In the case of these architectural monuments and figurative sculptures made from the hardest types of rock, their material character and form of processing allowed them to survive the weather and the ravages of time for millennia. This element of longevity – or, perhaps, notional immortality – was fundamental for Egyptian culture, as it was connected to life after death, the mental centre-point of the
culture’s thinking at the time. If we face the noble sculptures of a pharaoh or a sphinx, we will often notice they are missing important body parts. The flowing curves of a shoulder are suddenly cut off by a straight facet and in place of a hand, we encounter empty space. At this point, an interesting aesthetic process begins in the spectator, naturally “imagining in” these missing body parts, even though we consider this a beautiful object despite its natural defects. Of course, this principle is not restricted to Egyptian art – another example, perhaps better known, is the Ancient Greek Venus de Milo, who is missing both arms.
If we try to imagine her with both arms, our visual experience of this scene might be highly confusing. Turning our attention to the figural sculptures of Ondřej Filípek, we notice a similar phenomenon. His figures are often intentionally missing important body parts, partly referencing the traditional archaeological findings discussed above. The language of his sculptures is one of relentless, even brutal
urgency, forcing the spectator to accept this new form of figuration based on intentional absences. The phenomenon of absence plays a crucial role in the photographs of Ivan Pinkava. Though we could not call this direct figurative deformation, we could easily come to feel that something else might be found in the photographic image. This principle became prominent in Pinkava’s work when it began shifting from figurative to non-figurative. These still-lifes possess a particular feature – in most cases, they present residual elements of everyday use by humans: mattresses, soft foam, beds, chairs. They are indexical; imprints of particular people whose bodies have become inscribed in these temporal storage cases, unwittingly leaving behind a trace both of themselves and of ourselves, generally speaking.

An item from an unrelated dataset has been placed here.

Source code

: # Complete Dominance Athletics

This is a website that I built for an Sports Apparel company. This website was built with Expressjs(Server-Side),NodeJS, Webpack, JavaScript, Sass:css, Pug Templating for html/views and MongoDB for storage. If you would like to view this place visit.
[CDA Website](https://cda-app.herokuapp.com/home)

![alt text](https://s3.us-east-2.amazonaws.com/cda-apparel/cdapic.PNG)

The synthesis of artworks by Ondřej Filípek and Ivan Pinkava might leave the audience with a disruptive, perhaps even dark feeling. Ondřej Fiípek’s manner of figuration works not only with absent body parts, but also with directed deformation that could evoke physiognomic defects or injuries. Francis Bacon, a leading exponent of new figuration, used similar means of expression, as does the current leading figure of the Young British Artists, Marc Quinn. Similarly, in the works of Ivan Pinkava, we might find in the harmonic compositions places where the artist seems not to have fully spoken what he meant, perhaps leaving us intentionally in the dark. The objects emanate, the figures collapse or are absorbed by other materials. The work of both artists contains human finitude, but – similarly to the statues of the Egyptian kings – also an attempt to come to terms with the inevitable end and offer a path that has been with us since time immemorial: the path of visual representation.